Molecular identification of Eimeria by nested polymerase chain reaction

A standardized nested PCR assay targeting the internal transcribed spacer (ITS)-1 sequence for identification of Eimeria species of poultry was used to improve detection of minority Eimeria species populations. Primers amplifying the entire ITS-1 sequence based in the flanking 18S and 5.8S rDNA regions of the eimerian genome were used in the first genus-specific PCR phase, while species-specific primers targeting the ITS-1 region were used to amplify the individual Eimeria species in the second nested phase.
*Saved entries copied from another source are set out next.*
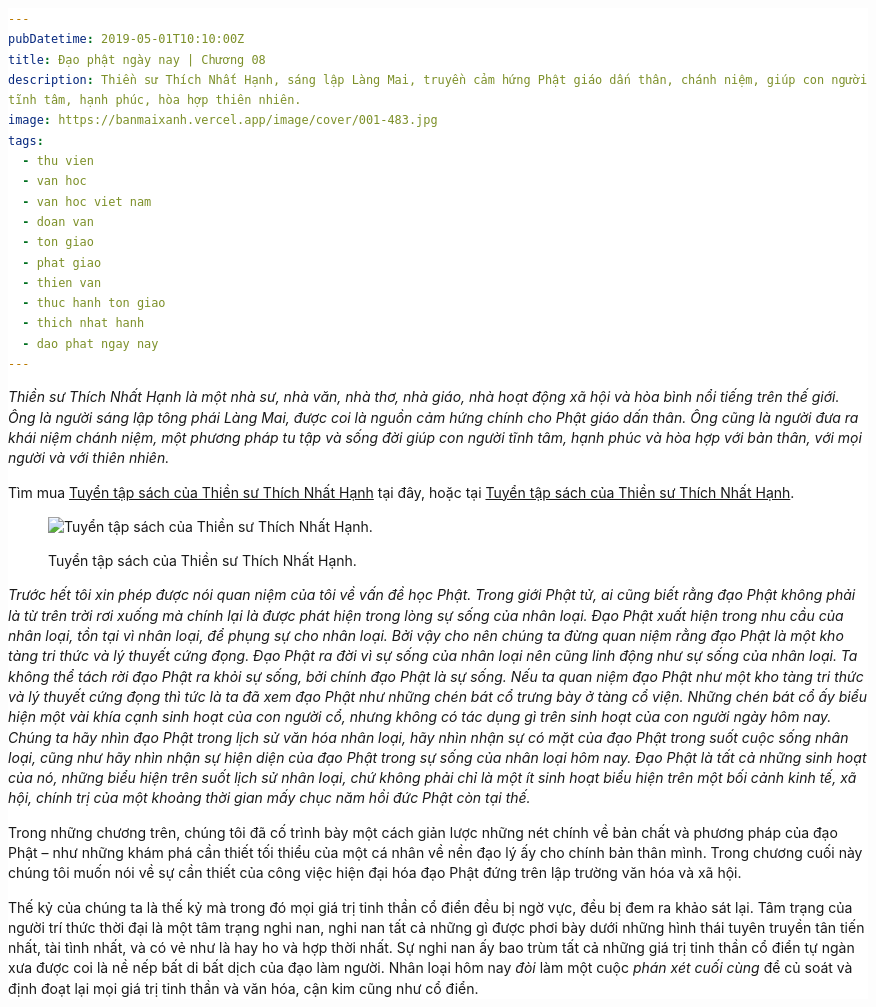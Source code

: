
 ```yaml
---
pubDatetime: 2019-05-01T10:10:00Z
title: Đạo phật ngày nay | Chương 08
description: Thiền sư Thích Nhất Hạnh, sáng lập Làng Mai, truyền cảm hứng Phật giáo dấn thân, chánh niệm, giúp con người tĩnh tâm, hạnh phúc, hòa hợp thiên nhiên.
image: https://banmaixanh.vercel.app/image/cover/001-483.jpg
tags:
  - thu vien
  - van hoc
  - van hoc viet nam
  - doan van
  - ton giao
  - phat giao
  - thien van
  - thuc hanh ton giao
  - thich nhat hanh
  - dao phat ngay nay
---
```


_Thiền sư Thích Nhất Hạnh là một nhà sư, nhà văn, nhà thơ, nhà giáo, nhà hoạt động xã hội và hòa bình nổi tiếng trên thế giới. Ông là người sáng lập tông phái Làng Mai, được coi là nguồn cảm hứng chính cho Phật giáo dấn thân. Ông cũng là người đưa ra khái niệm chánh niệm, một phương pháp tu tập và sống đời giúp con người tĩnh tâm, hạnh phúc và hòa hợp với bản thân, với mọi người và với thiên nhiên._

Tìm mua [Tuyển tập sách của Thiền sư Thích Nhất Hạnh](https://shope.ee/2q52sL8Etn) tại đây, hoặc tại [Tuyển tập sách của Thiền sư Thích Nhất Hạnh](https://shope.ee/7zn92I83dd).

<figure><img src="https://banmaixanh.vercel.app/image/article/thich-nhat-hanh-0102.jpg" alt="Tuyển tập sách của Thiền sư Thích Nhất Hạnh." title="Tuyển tập sách của Thiền sư Thích Nhất Hạnh." height=100% width=100%><figcaption><p>Tuyển tập sách của Thiền sư Thích Nhất Hạnh.</p></figcaption></figure>

_Trước hết tôi xin phép được nói quan niệm của tôi về vấn đề học Phật. Trong giới Phật tử, ai cũng biết rằng đạo Phật không phải là từ trên trời rơi xuống mà chính lại là được phát hiện trong lòng sự sống của nhân loại. Đạo Phật xuất hiện trong nhu cầu của nhân loại, tồn tại vì nhân loại, để phụng sự cho nhân loại. Bởi vậy cho nên chúng ta đừng quan niệm rằng đạo Phật là một kho tàng tri thức và lý thuyết cứng đọng. Đạo Phật ra đời vì sự sống của nhân loại nên cũng linh động như sự sống của nhân loại. Ta không thể tách rời đạo Phật ra khỏi sự sống, bởi chính đạo Phật là sự sống. Nếu ta quan niệm đạo Phật như một kho tàng tri thức và lý thuyết cứng đọng thì tức là ta đã xem đạo Phật như những chén bát cổ trưng bày ở tàng cổ viện. Những chén bát cổ ấy biểu hiện một vài khía cạnh sinh hoạt của con người cổ, nhưng không có tác dụng gì trên sinh hoạt của con người ngày hôm nay. Chúng ta hãy nhìn đạo Phật trong lịch sử văn hóa nhân loại, hãy nhìn nhận sự có mặt của đạo Phật trong suốt cuộc sống nhân loại, cũng như hãy nhìn nhận sự hiện diện của đạo Phật trong sự sống của nhân loại hôm nay. Đạo Phật là tất cả những sinh hoạt của nó, những biểu hiện trên suốt lịch sử nhân loại, chứ không phải chỉ là một ít sinh hoạt biểu hiện trên một bối cảnh kinh tế, xã hội, chính trị của một khoảng thời gian mấy chục năm hồi đức Phật còn tại thế._

Trong những chương trên, chúng tôi đã cố trình bày một cách giản lược những nét chính về bản chất và phương pháp của đạo Phật – như những khám phá cần thiết tối thiểu của một cá nhân về nền đạo lý ấy cho chính bản thân mình. Trong chương cuối này chúng tôi muốn nói về sự cần thiết của công việc hiện đại hóa đạo Phật đứng trên lập trường văn hóa và xã hội.

Thế kỷ của chúng ta là thế kỷ mà trong đó mọi giá trị tinh thần cổ điển đều bị ngờ vực, đều bị đem ra khảo sát lại. Tâm trạng của người trí thức thời đại là một tâm trạng nghi nan, nghi nan tất cả những gì được phơi bày dưới những hình thái tuyên truyền tân tiến nhất, tài tình nhất, và có vẻ như là hay ho và hợp thời nhất. Sự nghi nan ấy bao trùm tất cả những giá trị tinh thần cổ điển tự ngàn xưa được coi là nề nếp bất di bất dịch của đạo làm người. Nhân loại hôm nay _đòi_ làm một cuộc _phán xét cuối cùng_ để củ soát và định đoạt lại mọi giá trị tinh thần và văn hóa, cận kim cũng như cổ điển.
The primers (as shown in Additional file 1) and the PCR conditions used were as described previously [3, 14]. Genomic DNA purified from the Houghton reference strains of each of the seven recognised Eimeria species were used as positive controls, with molecular grade water (Sigma, UK) used as the negative control starting from the beginning of the nested assay. The amplification products of the specific nested PCR were analysed by gel electrophoresis in 2 % (w/v) agarose gels in 1x Tris Acetate EDTA (TAE; all Sigma, UK) buffer stained with 0.01 % (v/v) SafeView nucleic acid dye (NBS Biologicals, UK).
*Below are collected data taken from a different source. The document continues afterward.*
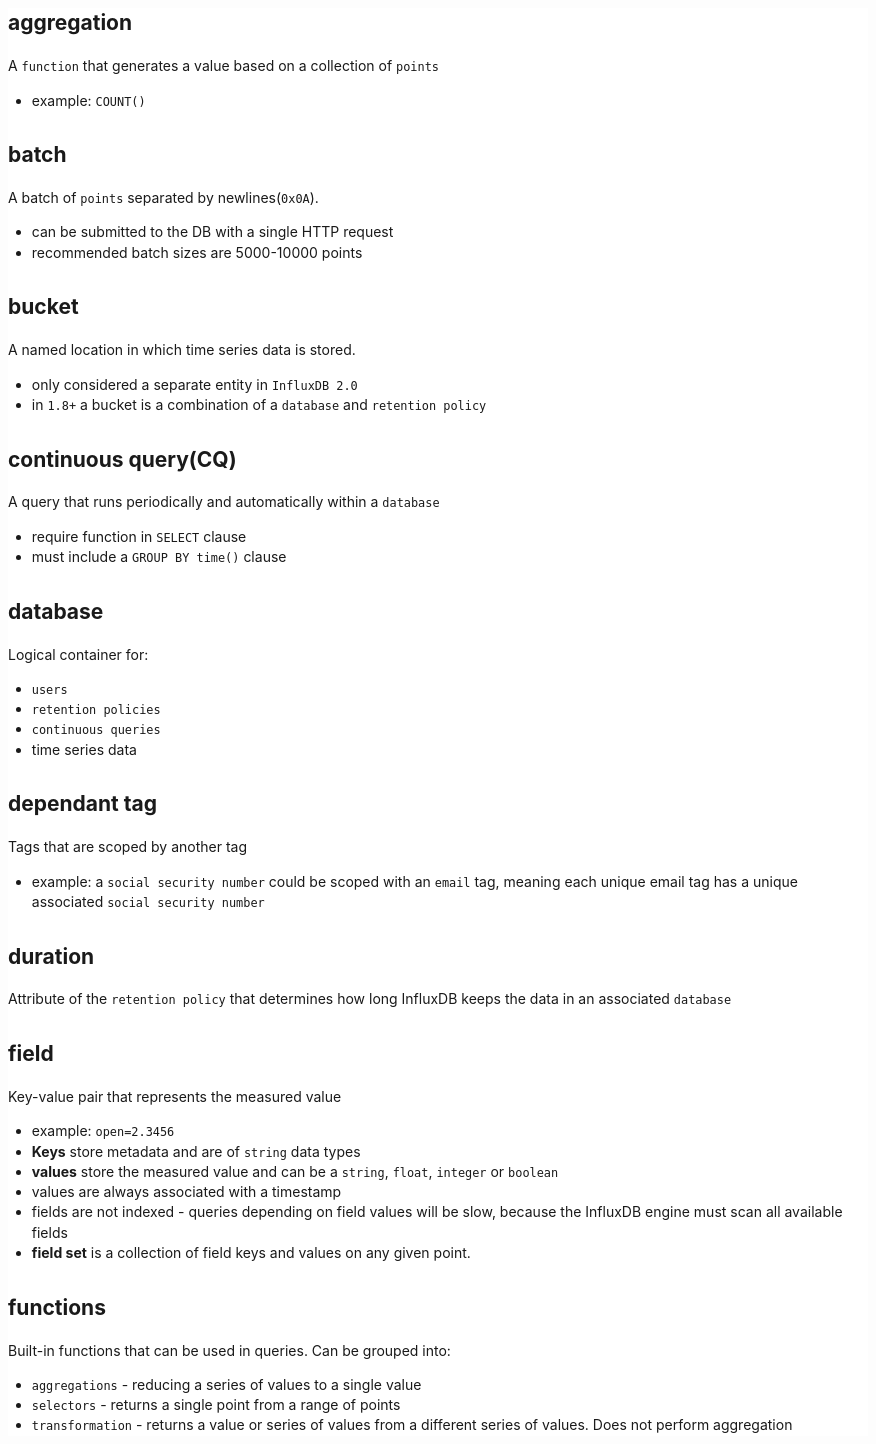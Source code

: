 ## aggregation
A `function` that generates a value based on a collection of `points`
* example: `COUNT()`

## batch
A batch of `points` separated by newlines(`0x0A`). 
* can be submitted to the DB with a single HTTP request
* recommended batch sizes are 5000-10000 points

## bucket
A named location in which time series data is stored. 
* only considered a separate entity in `InfluxDB 2.0`
* in `1.8+` a bucket is a combination of a `database` and `retention policy`

## continuous query(CQ)
A query that runs periodically and automatically within a `database`
* require function in `SELECT` clause
* must include a `GROUP BY time()` clause

## database
Logical container for:
* `users`
* `retention policies`
* `continuous queries`
* time series data

## dependant tag
Tags that are scoped by another tag
* example: a `social security number` could be scoped with an `email` tag, meaning each unique email tag has a unique associated `social security number`

## duration
Attribute of the `retention policy` that determines how long InfluxDB keeps the data in an associated `database`

## field
Key-value pair that represents the measured value
* example: `open=2.3456`
* **Keys** store metadata and are of `string` data types
* **values** store the measured value and can be a `string`, `float`, `integer` or `boolean`
* values are always associated with a timestamp
* fields are not indexed - queries depending on field values will be slow, because the InfluxDB engine must scan all available fields
* **field set** is a collection of field keys and values on any given point.

## functions
Built-in functions that can be used in queries. Can be grouped into:
* `aggregations` - reducing a series of values to a single value
* `selectors` - returns a single point from a range of points
* `transformation` - returns a value or series of values from a different series of values. Does not perform aggregation
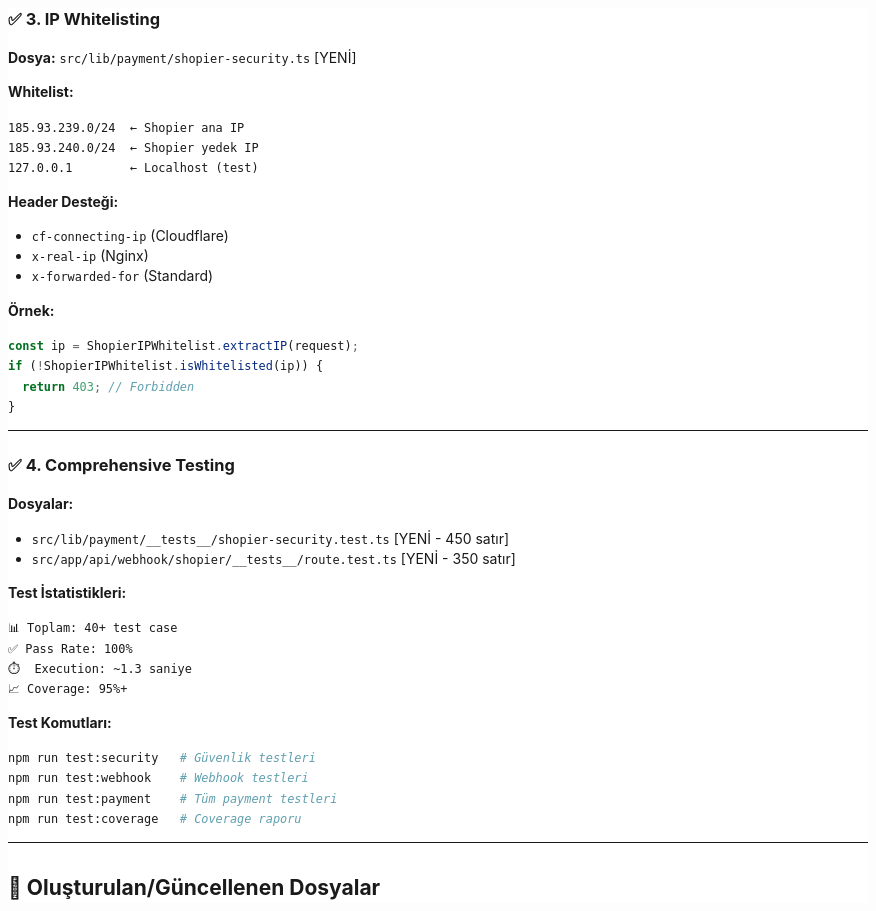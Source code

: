 
### ✅ 3. IP Whitelisting

**Dosya:** `src/lib/payment/shopier-security.ts` [YENİ]

**Whitelist:**

```
185.93.239.0/24  ← Shopier ana IP
185.93.240.0/24  ← Shopier yedek IP
127.0.0.1        ← Localhost (test)
```

**Header Desteği:**

- `cf-connecting-ip` (Cloudflare)
- `x-real-ip` (Nginx)
- `x-forwarded-for` (Standard)

**Örnek:**

```typescript
const ip = ShopierIPWhitelist.extractIP(request);
if (!ShopierIPWhitelist.isWhitelisted(ip)) {
  return 403; // Forbidden
}
```

---

### ✅ 4. Comprehensive Testing

**Dosyalar:**

- `src/lib/payment/__tests__/shopier-security.test.ts` [YENİ - 450 satır]
- `src/app/api/webhook/shopier/__tests__/route.test.ts` [YENİ - 350 satır]

**Test İstatistikleri:**

```
📊 Toplam: 40+ test case
✅ Pass Rate: 100%
⏱️  Execution: ~1.3 saniye
📈 Coverage: 95%+
```

**Test Komutları:**

```bash
npm run test:security   # Güvenlik testleri
npm run test:webhook    # Webhook testleri
npm run test:payment    # Tüm payment testleri
npm run test:coverage   # Coverage raporu
```

---

## 📁 Oluşturulan/Güncellenen Dosyalar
Molecular identification of new operational taxonomic unit (OTU) cryptic Eimeria genotypes

Primers specific to the OTUx, OTUy and OTUz ITS-2 sequences were used to screen each sample for the occurrence of these novel genotypes (Additional file 1). PCR conditions were as described previously and the PCR products were analysed by gel electrophoresis as described above [5].
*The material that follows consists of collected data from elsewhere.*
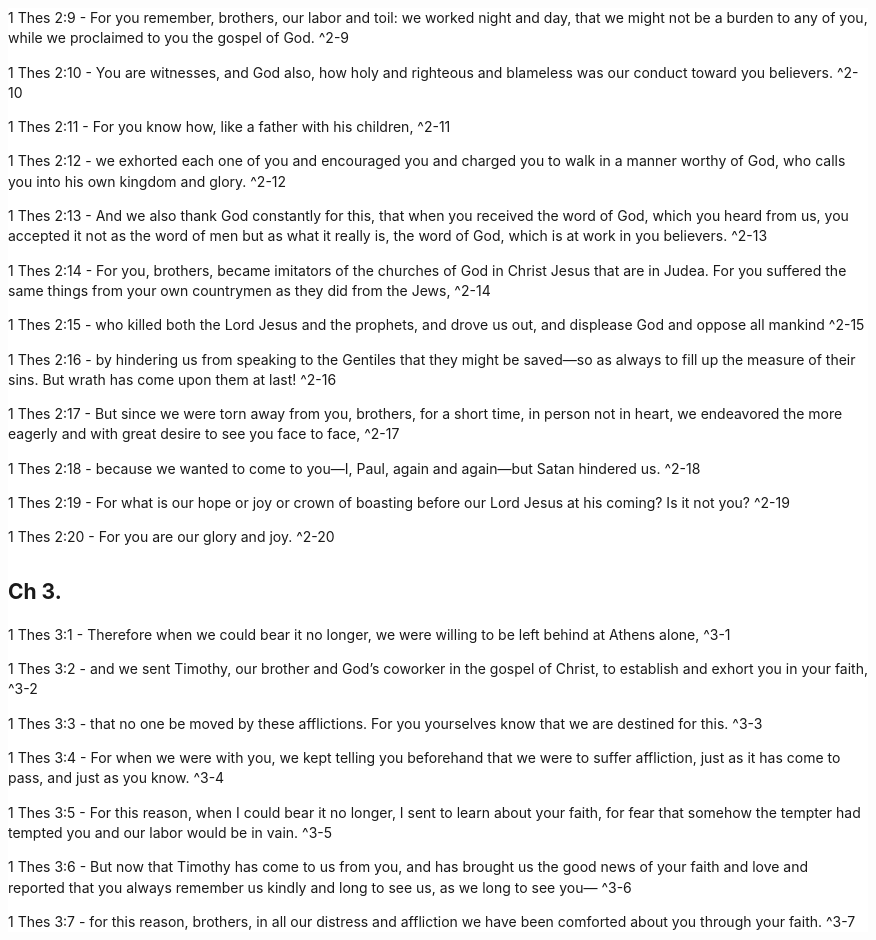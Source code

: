 1 Thes 2:9 - For you remember, brothers, our labor and toil: we worked night and day, that we might not be a burden to any of you, while we proclaimed to you the gospel of God. ^2-9

1 Thes 2:10 - You are witnesses, and God also, how holy and righteous and blameless was our conduct toward you believers. ^2-10

1 Thes 2:11 - For you know how, like a father with his children, ^2-11

1 Thes 2:12 - we exhorted each one of you and encouraged you and charged you to walk in a manner worthy of God, who calls you into his own kingdom and glory. ^2-12

1 Thes 2:13 - And we also thank God constantly for this, that when you received the word of God, which you heard from us, you accepted it not as the word of men but as what it really is, the word of God, which is at work in you believers. ^2-13

1 Thes 2:14 - For you, brothers, became imitators of the churches of God in Christ Jesus that are in Judea. For you suffered the same things from your own countrymen as they did from the Jews, ^2-14

1 Thes 2:15 - who killed both the Lord Jesus and the prophets, and drove us out, and displease God and oppose all mankind ^2-15

1 Thes 2:16 - by hindering us from speaking to the Gentiles that they might be saved—so as always to fill up the measure of their sins. But wrath has come upon them at last! ^2-16

1 Thes 2:17 - But since we were torn away from you, brothers, for a short time, in person not in heart, we endeavored the more eagerly and with great desire to see you face to face, ^2-17

1 Thes 2:18 - because we wanted to come to you—I, Paul, again and again—but Satan hindered us. ^2-18

1 Thes 2:19 - For what is our hope or joy or crown of boasting before our Lord Jesus at his coming? Is it not you? ^2-19

1 Thes 2:20 - For you are our glory and joy. ^2-20


## Ch 3.

1 Thes 3:1 - Therefore when we could bear it no longer, we were willing to be left behind at Athens alone, ^3-1

1 Thes 3:2 - and we sent Timothy, our brother and God’s coworker in the gospel of Christ, to establish and exhort you in your faith, ^3-2

1 Thes 3:3 - that no one be moved by these afflictions. For you yourselves know that we are destined for this. ^3-3

1 Thes 3:4 - For when we were with you, we kept telling you beforehand that we were to suffer affliction, just as it has come to pass, and just as you know. ^3-4

1 Thes 3:5 - For this reason, when I could bear it no longer, I sent to learn about your faith, for fear that somehow the tempter had tempted you and our labor would be in vain. ^3-5

1 Thes 3:6 - But now that Timothy has come to us from you, and has brought us the good news of your faith and love and reported that you always remember us kindly and long to see us, as we long to see you— ^3-6

1 Thes 3:7 - for this reason, brothers, in all our distress and affliction we have been comforted about you through your faith. ^3-7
PCR amplicon sequencing to confirm and validate species/genotype identification

Two PCR fragments representative of each Eimeria species detected were sequenced to confirm amplicon identity and validate PCR detection, resulting in 14 sequences from 31 positive reactions (45 %). Amplicons were purified using a Qiagen PCR purification kit, cloned using pGEM-T Easy (Promega, Madison, USA) in XL1-Blue MRF Escherichia coli (Stratagene, La Jolla, USA), miniprepped (Qiagen) and sequenced (GATC Biotech, Konstanz, Germany) as described by the respective manufacturers. Sequence assembly, annotation and interrogation were undertaken using CLC Main Workbench v6.0.2 (CLC Bio, Katrinebjerg, Denmark) and sequences were identified using BLASTn against the GenBank non-redundant database with default parameters. The sequences have been submitted to GenBank under the accession numbers LT549029-LT549042.